Now I’m not in the least bit convinced of the value often placed feet position as you may well recall. I was asked by “A” to pick a kill point and put my feet at the 5 to 10 position (gun in my left shoulder). I deliberately broke the targets early and late with good clean breaks. This focus on foot position resulted in zero breaks from stand 1 high house on 1/4 choke.
With Ed, I was breaking the same skeet target, the breaks going from missing underneath to a dead center pulverised clay with 1/2 choke... feet position in my natural inclination of 5 past 10. Not once has Ed ever pulled me up on this (has pulled me up on plenty of other faults)
Sticking with one seemingly good “APSI/CPSA trained/medal winning coach” would I’m sure have yielded far poorer progress than had I not benchmarked by using multiple coaches in the last year.

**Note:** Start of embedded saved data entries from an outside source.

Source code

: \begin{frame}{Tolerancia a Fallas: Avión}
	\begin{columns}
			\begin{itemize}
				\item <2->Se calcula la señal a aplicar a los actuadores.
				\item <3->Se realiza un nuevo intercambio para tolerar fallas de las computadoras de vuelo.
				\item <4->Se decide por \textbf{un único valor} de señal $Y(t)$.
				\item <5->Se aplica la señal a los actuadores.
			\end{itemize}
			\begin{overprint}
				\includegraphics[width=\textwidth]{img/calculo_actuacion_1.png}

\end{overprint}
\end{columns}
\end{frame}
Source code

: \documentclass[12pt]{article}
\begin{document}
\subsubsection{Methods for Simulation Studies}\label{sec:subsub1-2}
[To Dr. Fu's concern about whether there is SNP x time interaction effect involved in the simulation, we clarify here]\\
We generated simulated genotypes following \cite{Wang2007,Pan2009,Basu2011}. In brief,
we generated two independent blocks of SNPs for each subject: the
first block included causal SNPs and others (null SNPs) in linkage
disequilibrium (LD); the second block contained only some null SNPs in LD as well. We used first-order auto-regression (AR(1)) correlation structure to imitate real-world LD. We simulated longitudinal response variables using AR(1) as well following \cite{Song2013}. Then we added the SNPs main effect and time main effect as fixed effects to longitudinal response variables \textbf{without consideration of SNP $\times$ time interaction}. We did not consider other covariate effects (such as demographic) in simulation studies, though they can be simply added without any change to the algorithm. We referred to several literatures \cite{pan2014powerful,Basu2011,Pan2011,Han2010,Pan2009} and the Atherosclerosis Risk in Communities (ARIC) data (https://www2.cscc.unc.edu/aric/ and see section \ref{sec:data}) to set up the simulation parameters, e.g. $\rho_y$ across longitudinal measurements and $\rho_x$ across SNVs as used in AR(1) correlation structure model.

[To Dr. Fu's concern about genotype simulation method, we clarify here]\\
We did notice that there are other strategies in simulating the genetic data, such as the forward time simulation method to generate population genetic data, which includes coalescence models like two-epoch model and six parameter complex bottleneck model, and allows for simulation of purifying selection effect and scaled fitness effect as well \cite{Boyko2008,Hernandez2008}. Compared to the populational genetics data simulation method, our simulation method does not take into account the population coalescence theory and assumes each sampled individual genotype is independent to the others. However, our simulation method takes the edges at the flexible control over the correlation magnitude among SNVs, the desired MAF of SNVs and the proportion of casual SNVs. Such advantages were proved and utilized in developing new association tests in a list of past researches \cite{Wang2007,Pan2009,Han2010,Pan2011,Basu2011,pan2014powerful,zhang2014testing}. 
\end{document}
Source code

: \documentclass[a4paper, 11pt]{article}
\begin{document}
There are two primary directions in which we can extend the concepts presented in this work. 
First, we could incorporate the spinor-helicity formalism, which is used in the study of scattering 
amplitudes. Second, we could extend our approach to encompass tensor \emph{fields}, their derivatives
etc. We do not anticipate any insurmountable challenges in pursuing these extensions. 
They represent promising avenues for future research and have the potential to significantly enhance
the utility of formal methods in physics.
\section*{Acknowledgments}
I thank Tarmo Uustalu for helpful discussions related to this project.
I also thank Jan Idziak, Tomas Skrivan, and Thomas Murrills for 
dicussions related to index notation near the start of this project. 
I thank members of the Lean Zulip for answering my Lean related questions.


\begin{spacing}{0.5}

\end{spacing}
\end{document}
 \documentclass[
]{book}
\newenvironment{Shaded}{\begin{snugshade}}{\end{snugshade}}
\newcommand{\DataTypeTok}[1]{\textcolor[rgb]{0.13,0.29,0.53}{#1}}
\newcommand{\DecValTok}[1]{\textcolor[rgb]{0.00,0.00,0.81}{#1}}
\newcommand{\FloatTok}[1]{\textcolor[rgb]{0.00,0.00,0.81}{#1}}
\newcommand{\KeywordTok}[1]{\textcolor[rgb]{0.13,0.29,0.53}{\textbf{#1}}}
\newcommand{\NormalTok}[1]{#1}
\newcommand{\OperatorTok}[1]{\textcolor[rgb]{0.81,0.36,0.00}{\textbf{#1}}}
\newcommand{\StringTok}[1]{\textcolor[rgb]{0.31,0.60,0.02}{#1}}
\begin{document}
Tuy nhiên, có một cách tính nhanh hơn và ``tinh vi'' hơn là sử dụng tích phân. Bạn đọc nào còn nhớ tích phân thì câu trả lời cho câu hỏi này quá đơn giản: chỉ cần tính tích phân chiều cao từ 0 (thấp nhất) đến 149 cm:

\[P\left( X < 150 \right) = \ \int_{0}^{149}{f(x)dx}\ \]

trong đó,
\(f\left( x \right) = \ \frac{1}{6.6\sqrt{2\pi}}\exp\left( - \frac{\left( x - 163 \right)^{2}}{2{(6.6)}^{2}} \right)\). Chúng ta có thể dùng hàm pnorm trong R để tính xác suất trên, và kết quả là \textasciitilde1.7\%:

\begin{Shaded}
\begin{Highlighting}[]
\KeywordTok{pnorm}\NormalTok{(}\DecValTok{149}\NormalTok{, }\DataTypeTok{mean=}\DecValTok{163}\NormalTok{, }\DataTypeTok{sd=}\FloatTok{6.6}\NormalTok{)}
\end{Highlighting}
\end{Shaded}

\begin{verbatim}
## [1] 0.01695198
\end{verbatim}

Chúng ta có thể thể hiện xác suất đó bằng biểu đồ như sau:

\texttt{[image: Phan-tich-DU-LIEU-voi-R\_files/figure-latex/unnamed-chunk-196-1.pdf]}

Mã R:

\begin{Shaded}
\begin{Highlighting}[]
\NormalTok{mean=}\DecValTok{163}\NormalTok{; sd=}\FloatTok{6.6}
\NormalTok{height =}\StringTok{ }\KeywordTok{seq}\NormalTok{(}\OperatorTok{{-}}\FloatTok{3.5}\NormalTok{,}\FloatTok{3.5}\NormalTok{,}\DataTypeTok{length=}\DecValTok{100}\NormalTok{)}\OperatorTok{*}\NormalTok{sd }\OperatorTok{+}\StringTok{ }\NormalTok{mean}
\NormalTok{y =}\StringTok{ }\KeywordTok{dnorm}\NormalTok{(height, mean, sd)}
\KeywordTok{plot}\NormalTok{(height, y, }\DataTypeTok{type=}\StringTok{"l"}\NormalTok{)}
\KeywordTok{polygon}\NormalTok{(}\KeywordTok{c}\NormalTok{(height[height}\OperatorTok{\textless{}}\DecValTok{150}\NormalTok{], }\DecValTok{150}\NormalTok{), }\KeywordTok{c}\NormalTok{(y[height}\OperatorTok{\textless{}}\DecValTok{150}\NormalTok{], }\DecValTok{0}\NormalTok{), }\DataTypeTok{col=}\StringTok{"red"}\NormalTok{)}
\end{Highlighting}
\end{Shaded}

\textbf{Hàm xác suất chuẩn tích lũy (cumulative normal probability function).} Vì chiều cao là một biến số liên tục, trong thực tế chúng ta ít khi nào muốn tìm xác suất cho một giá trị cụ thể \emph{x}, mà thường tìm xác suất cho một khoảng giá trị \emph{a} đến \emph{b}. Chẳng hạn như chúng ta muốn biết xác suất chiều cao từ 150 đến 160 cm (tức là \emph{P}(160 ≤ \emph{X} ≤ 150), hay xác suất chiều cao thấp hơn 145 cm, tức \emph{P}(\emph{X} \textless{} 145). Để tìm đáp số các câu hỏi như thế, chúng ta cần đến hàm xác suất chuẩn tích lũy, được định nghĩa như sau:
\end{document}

Proof of the pudding is in the eating, not the recipe.
Still have a massive amount to learn. The next steps are really consolidating on the progress I’ve made before moving on, which I think will be focusing on transitions between pairs.
View attachment IMG_0573.MOV
I have a tendency to shoot swing through. Or rather the truth is more like I have a tendency to f@#% up pull away and have to rescue it with swing through. Occasionally, and I do mean occasionally, I f@#% up pull away and end up shooting maintained. Obviously, as I’m sure you can imagine, this doesn’t do a lot for consistency and I drop a lot of clays as a result.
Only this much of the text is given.